She advises you that you can sit on chairs, lie (on comfortable beanbags) or stand anywhere. This space is here for you.

You feel you are entering a space both sacred and profane. Both of this world and an alternate reality.

Your eyes take a while to adjust.

So first of all, you notice the perfumed air. You have your own associations with the scents drifting around you. Maybe memories surface.

As your eyes adjust you see a shaft of light breaking through the darkness. This lights figures on the stage - three singers. Each dressed in beautiful outfits that you feel somehow suits each of their characters. Each has an individually crafted crown.

You notice that there is the gentle sound of dripping water all around you.

There are loudspeakers surrounding you - creating the sensation that you are bathed in sound.

The sound drifts around the space, as if chasing itself.

It gives the sensation that you are in a hamam - a marble room with a dome where water is dripping. The room has an odd reverb, making you feel like you are not where you are. The water sounds close, almost like it could be touching the back of your neck and sliding down your spine.

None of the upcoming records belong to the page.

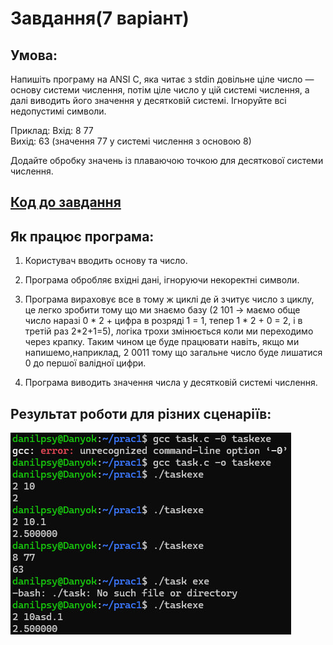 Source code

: # Завдання(7 варіант)

## Умова:

Напишіть програму на ANSI C, яка читає з stdin довільне ціле число — основу системи числення, потім ціле число у цій системі числення, а далі виводить його значення у десятковій системі. Ігноруйте всі недопустимі символи.

Приклад:
Вхід:   8 77   
Вихід:  63 (значення 77 у системі числення з основою 8)

Додайте обробку значень із плаваючою точкою для десяткової системи числення.

## [Код до завдання](task.c)

## Як працює програма:

1. Користувач вводить основу та число.

2. Програма обробляє вхідні дані, ігноруючи некоректні символи.

3. Програма вираховує все в тому ж циклі де й зчитує число з циклу, це легко зробити тому що ми знаємо базу (2 101 -> маємо обще число наразі 0 * 2 + цифра в розряді 1 = 1, тепер 1 * 2 + 0 = 2, і в третій раз 2*2+1=5), логіка трохи змінюється коли ми переходимо через крапку. Таким чином це буде працювати навіть, якщо ми напишемо,наприклад, 2 0011 тому що загальне число буде лишатися 0 до першої валідної цифри.

4. Програма виводить значення числа у десятковій системі числення.

## Результат роботи для різних сценаріїв:

![](result.jpg)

Sometimes it sounds like it is water dripping onto hard stone, sometimes a gentle stream falling into a copper bowl.

Eventually you notice a final woman in the shadows – let’s call her The Celebrant. She is dancing with the shadows, she is dancing with the light.

The singers begin to breathe deeply, breathing in the atmosphere.

They dance with the shadows, they dance with the light.

You begin to hear them sing. Softly at first, barely understandable words. Unfamiliar chants. The snatches of song you hear - the words do not matter - what you feel is that they are deeply personal to the singers. Songs that somehow connect with them. Voices that feel intrinsic to them as human beings.

The Celebrant and the Guardian weave their way through the space, coming together on the stage.

They lay out their bowls and jugs of water. The Celebrant bends over her bowl, allows her hair to fall into the steaming water. She undulates her body, swaying from side to side.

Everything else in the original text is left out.